Methods: We measured nucleated erythrocyte (NRBC) counts, plasma activin A, hypoxanthine (Hyp), and xanthine (Xan) in arterial blood samples obtained from 53 preterm infants during the first hour after birth. Cerebral ultrasound was performed within 48 h of birth and repeated at 5- or 6-day intervals until the age of 4 weeks.
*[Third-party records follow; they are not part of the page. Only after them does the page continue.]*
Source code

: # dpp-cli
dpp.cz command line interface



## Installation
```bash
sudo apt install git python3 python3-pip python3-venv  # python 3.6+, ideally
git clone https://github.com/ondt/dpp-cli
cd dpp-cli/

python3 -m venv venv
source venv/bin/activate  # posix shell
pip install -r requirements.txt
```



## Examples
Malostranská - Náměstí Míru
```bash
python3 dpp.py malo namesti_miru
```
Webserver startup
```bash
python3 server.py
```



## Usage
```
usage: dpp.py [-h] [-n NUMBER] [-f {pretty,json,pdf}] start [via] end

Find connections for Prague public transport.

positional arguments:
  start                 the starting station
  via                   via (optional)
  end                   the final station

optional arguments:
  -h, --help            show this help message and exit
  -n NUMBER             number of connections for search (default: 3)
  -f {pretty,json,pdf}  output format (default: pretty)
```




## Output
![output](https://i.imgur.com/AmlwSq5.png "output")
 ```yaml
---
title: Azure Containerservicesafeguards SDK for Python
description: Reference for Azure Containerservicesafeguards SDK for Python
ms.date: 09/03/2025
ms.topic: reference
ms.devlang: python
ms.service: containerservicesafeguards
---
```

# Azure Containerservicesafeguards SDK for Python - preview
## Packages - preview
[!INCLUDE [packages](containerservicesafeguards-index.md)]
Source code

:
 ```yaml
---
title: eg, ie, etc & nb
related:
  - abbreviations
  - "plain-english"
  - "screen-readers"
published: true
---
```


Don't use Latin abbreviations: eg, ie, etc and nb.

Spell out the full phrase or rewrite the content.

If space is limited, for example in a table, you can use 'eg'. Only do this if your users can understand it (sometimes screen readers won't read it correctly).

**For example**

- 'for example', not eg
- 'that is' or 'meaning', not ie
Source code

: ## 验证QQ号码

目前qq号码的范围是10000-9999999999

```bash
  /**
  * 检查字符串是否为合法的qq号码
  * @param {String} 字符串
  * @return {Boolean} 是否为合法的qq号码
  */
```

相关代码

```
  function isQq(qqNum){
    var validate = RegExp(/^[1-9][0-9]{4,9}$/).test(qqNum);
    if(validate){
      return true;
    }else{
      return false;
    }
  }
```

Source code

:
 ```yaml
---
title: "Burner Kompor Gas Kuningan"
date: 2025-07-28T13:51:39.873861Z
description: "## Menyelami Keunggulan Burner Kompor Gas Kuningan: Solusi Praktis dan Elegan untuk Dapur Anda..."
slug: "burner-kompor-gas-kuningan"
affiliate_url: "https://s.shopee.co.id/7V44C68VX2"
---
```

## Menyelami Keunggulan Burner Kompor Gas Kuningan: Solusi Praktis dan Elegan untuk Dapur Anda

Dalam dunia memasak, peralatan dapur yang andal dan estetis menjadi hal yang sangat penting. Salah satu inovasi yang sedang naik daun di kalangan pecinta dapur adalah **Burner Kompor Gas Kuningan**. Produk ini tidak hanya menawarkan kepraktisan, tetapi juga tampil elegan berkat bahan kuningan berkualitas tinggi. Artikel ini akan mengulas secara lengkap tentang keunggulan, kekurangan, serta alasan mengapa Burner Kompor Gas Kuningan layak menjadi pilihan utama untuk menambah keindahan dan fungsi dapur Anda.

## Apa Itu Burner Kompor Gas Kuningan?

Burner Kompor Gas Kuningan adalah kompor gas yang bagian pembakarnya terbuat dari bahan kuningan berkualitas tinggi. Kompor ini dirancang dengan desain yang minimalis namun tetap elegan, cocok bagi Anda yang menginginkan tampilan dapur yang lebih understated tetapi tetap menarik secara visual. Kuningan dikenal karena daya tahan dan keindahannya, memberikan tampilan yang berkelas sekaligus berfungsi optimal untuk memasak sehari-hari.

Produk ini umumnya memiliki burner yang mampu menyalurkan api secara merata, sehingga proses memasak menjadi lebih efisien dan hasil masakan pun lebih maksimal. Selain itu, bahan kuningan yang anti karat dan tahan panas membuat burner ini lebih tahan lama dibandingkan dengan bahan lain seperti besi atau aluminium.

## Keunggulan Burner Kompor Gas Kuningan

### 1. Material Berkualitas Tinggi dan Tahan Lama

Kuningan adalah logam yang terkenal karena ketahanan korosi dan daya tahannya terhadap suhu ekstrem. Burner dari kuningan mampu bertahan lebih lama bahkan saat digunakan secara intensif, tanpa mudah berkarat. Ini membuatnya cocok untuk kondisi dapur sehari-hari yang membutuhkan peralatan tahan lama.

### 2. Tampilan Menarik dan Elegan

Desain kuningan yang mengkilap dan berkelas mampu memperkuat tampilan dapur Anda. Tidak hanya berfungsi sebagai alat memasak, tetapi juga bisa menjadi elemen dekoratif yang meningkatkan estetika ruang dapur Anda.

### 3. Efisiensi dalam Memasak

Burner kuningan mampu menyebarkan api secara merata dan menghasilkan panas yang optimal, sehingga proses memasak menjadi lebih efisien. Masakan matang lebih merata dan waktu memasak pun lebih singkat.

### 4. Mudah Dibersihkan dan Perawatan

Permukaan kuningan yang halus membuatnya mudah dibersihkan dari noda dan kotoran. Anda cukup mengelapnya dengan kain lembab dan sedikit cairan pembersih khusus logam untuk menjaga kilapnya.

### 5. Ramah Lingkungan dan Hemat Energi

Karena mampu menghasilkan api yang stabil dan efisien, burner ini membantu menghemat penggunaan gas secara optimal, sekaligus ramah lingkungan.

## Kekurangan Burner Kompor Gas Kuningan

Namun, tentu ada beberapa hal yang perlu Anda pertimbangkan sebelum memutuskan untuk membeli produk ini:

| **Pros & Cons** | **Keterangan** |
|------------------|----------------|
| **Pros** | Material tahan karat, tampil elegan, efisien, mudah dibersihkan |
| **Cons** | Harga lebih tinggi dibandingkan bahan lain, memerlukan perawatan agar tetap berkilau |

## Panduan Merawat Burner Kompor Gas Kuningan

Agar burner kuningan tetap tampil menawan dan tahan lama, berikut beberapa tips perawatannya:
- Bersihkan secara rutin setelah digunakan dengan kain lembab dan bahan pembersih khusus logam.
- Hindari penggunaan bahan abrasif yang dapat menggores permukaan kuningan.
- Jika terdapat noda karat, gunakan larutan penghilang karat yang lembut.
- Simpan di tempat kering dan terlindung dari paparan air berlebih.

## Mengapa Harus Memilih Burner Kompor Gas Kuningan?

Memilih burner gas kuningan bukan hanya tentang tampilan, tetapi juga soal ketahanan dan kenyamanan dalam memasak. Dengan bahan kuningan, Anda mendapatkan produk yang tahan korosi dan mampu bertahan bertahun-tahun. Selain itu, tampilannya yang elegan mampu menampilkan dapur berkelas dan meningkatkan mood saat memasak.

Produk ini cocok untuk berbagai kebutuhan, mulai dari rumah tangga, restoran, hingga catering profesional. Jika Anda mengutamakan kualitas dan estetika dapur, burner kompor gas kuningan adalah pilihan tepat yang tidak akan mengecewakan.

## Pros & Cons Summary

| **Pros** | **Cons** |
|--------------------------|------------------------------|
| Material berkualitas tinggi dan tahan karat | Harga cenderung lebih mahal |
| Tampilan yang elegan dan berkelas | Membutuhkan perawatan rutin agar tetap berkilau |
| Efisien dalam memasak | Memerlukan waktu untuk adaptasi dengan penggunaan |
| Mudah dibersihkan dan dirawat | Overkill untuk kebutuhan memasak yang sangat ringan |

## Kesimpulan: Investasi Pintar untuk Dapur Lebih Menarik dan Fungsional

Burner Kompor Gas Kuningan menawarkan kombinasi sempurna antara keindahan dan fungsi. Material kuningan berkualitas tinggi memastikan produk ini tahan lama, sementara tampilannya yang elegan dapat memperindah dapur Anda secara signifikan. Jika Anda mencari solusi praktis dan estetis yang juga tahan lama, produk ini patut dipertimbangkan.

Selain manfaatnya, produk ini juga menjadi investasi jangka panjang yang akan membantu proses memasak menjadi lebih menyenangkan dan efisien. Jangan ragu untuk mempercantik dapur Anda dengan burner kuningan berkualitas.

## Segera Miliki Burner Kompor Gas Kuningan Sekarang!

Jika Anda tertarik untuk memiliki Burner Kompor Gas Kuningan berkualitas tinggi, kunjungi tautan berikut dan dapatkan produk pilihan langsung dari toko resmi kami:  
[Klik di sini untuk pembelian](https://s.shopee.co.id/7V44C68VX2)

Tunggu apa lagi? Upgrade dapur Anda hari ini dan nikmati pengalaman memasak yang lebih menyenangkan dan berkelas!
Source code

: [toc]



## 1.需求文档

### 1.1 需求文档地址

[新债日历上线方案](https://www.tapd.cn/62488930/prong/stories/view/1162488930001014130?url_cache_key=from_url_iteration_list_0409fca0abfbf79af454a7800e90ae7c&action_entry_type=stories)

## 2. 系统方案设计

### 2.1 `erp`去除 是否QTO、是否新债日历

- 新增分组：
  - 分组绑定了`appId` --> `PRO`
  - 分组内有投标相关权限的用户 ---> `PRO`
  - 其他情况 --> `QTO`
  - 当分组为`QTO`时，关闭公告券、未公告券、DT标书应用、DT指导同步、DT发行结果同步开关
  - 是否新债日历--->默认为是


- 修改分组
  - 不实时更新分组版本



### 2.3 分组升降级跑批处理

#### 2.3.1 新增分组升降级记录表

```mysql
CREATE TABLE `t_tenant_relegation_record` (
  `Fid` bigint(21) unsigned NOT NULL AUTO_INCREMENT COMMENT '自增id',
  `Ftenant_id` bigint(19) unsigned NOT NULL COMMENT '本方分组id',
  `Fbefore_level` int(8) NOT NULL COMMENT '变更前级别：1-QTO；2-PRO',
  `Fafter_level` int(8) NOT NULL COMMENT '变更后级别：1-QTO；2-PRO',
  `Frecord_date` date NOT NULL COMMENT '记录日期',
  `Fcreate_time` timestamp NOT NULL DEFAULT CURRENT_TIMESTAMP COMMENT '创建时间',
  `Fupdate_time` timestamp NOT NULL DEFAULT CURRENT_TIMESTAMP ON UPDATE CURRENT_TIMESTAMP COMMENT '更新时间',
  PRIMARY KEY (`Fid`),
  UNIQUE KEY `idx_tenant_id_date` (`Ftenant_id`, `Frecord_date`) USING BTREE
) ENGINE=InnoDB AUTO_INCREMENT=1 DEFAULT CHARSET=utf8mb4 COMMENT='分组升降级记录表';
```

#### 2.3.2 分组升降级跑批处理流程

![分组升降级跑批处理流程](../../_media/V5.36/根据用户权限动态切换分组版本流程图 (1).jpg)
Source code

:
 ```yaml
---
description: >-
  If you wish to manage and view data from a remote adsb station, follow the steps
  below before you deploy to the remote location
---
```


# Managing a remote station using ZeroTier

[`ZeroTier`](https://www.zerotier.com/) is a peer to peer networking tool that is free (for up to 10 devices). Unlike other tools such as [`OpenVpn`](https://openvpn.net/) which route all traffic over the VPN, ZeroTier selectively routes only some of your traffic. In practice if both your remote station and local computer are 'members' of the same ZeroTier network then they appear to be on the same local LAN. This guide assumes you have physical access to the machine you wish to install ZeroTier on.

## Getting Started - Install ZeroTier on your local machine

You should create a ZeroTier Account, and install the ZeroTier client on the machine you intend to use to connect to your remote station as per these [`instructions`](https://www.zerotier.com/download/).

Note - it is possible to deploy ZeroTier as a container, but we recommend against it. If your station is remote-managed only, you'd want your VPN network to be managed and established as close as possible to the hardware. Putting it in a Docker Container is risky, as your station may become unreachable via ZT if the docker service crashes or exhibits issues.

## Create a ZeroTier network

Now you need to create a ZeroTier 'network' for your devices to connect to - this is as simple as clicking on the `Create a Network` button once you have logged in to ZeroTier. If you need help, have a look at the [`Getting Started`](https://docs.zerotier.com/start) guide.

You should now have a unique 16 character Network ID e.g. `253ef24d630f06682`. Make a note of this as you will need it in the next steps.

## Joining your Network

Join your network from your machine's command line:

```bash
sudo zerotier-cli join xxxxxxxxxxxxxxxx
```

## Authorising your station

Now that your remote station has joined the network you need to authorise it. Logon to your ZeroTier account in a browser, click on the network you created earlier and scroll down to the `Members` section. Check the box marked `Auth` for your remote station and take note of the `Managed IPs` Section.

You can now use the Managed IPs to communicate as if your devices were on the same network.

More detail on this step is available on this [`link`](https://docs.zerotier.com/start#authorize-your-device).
Results: Grade I or II IVH was detected during the first 10 days of life in 11 of 53 patients (21%). Activin A, Hyp, and Xan concentrations and NRBC counts were higher in preterm newborns who subsequently developed IVH than in those who did not (P <0.0001, except P = 0.019 for Xan). Neonatal activin A was correlated (P <0.0001) with Hyp (r = 0.95), Xan (r = 0.90), and NRBC count (r = 0.90) in newborns without later IVH and in those who developed IVH (Hyp, r = 0.89, P = 0.0002; Xan, r = 0.95, P <0.0001; NRBC count, r = 0.90, P = 0.0002). At a cutoff of 0.8 μg/L activin A, the sensitivity and specificity were 100% [11 of 11; 95% confidence interval (CI), 71%–100%] and 93% (39 of 42; 95% CI, 81%–98%), and positive and negative predictive values were 79% (95% CI, 61%–100%) and 0% (95% CI, 0%–2%), respectively. The area under the ROC curve was 0.98.
Conclusions: Activin A concentrations at birth are increased in preterm newborns who later develop IVH and may be useful for early identification of infants with hypoxic-ischemic brain insults who are at high risk for IVH.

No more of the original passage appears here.